Start of SOURCE DATA

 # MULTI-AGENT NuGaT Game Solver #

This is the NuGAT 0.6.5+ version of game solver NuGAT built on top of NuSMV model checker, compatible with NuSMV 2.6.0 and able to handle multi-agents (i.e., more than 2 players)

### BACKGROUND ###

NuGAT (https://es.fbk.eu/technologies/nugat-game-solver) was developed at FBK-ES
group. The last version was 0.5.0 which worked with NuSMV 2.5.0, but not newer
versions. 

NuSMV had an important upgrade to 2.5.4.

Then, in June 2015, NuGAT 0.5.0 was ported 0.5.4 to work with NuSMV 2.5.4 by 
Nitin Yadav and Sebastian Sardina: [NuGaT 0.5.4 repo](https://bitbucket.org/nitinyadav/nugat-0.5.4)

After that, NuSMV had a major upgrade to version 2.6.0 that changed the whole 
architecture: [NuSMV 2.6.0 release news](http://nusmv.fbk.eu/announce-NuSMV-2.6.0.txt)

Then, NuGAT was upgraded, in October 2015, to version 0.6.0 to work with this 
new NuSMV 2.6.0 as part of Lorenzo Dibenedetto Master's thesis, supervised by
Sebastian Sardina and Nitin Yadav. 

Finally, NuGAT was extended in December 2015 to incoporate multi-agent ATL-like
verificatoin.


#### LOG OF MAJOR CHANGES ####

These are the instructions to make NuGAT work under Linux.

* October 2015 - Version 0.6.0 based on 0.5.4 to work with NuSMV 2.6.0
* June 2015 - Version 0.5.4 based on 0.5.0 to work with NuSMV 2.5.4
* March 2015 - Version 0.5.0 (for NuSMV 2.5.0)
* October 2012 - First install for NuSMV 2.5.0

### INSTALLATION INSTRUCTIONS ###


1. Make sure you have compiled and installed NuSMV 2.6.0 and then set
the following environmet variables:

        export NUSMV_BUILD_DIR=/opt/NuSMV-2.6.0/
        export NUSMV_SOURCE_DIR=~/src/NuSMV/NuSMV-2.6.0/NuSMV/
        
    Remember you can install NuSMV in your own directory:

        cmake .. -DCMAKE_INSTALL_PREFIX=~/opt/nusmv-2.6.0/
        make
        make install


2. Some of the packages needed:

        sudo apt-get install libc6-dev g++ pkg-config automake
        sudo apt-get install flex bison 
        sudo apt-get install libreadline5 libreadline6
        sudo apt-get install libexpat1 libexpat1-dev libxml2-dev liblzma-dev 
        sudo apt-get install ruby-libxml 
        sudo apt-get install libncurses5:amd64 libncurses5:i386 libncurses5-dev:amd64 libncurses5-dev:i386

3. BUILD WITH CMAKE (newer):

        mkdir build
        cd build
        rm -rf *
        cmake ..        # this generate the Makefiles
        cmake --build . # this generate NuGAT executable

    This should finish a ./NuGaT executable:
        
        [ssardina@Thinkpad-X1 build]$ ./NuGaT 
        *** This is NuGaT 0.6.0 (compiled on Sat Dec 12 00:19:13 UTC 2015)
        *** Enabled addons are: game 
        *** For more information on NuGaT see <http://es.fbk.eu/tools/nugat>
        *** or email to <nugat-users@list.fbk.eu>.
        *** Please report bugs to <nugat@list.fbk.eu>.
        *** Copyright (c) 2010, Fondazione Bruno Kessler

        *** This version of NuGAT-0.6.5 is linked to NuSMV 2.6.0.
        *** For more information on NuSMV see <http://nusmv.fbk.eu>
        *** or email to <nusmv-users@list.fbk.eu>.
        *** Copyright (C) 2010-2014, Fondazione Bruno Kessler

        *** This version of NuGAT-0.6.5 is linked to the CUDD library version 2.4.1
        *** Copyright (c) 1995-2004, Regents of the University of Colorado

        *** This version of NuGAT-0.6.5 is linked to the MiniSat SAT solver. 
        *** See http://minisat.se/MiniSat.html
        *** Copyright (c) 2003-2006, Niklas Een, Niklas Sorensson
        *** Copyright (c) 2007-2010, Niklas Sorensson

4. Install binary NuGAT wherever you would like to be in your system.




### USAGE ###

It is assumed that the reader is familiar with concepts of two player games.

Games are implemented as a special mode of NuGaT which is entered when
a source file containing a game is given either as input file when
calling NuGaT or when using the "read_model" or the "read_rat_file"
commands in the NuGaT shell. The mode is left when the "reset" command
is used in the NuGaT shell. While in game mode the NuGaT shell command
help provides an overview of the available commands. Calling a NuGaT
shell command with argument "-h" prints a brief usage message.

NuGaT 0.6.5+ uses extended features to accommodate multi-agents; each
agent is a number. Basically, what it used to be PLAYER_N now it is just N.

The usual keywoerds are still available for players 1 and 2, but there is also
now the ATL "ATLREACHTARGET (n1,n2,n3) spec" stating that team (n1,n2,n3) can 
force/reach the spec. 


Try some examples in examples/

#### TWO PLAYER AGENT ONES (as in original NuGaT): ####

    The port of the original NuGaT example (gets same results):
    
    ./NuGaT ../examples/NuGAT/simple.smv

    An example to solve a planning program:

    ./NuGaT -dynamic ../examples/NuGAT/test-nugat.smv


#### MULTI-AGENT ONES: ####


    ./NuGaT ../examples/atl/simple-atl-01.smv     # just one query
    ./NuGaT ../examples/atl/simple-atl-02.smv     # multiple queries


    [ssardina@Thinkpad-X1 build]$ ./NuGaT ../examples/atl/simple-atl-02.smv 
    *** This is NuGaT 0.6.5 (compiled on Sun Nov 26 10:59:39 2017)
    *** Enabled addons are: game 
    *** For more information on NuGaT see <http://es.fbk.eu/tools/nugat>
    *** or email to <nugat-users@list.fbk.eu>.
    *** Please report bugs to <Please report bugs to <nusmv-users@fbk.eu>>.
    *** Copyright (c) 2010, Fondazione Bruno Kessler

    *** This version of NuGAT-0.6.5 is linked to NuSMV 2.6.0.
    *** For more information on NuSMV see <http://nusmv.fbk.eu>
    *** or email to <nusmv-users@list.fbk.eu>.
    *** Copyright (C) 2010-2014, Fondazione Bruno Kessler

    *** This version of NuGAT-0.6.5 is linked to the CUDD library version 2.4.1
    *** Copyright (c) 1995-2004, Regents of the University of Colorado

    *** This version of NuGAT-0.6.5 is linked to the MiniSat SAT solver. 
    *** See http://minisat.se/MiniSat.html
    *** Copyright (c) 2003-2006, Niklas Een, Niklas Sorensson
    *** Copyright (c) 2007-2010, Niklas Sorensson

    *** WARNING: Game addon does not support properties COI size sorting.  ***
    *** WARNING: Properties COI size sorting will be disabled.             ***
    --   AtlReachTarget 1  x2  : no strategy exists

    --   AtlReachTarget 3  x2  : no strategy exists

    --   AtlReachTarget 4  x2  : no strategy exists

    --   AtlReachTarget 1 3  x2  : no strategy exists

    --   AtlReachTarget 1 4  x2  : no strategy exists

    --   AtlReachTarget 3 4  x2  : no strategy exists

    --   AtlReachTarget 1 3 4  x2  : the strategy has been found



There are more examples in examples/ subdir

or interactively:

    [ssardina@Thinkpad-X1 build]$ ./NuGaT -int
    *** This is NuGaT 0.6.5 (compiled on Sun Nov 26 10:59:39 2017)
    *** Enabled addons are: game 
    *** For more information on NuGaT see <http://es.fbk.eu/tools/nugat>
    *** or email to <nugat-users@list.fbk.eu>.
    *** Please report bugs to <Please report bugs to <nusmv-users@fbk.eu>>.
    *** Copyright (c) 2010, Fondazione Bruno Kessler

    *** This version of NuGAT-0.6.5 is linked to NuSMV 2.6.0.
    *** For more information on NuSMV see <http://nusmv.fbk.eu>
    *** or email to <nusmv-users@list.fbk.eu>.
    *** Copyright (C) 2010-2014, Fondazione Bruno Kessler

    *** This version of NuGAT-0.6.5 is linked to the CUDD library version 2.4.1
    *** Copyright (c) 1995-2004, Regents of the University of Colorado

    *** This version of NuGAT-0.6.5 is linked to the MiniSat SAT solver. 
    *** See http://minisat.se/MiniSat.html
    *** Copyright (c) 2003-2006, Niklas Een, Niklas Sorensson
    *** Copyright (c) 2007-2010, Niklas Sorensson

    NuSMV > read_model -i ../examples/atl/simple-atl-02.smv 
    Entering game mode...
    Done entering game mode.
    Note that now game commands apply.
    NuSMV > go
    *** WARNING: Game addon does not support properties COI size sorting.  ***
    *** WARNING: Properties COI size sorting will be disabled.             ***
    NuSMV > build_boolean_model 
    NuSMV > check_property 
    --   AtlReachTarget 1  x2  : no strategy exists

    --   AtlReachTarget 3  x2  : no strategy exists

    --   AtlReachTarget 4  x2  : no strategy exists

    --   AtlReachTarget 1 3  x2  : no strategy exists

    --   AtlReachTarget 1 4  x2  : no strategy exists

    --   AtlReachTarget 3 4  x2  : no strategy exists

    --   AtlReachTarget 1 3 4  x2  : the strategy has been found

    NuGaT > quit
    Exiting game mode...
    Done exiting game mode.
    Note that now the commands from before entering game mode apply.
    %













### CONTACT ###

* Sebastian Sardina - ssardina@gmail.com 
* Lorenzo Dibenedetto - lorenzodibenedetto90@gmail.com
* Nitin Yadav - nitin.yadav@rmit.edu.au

End of SOURCE DATA

TASK TO COMPLETE → The records above should be printed exactly, please, from the first line through the line containing "### BACKGROUND ###", with both ends kept and nothing past it.

ANSWER FOR THIS EXERCISE →
 # MULTI-AGENT NuGaT Game Solver #

This is the NuGAT 0.6.5+ version of game solver NuGAT built on top of NuSMV model checker, compatible with NuSMV 2.6.0 and able to handle multi-agents (i.e., more than 2 players)

### BACKGROUND ###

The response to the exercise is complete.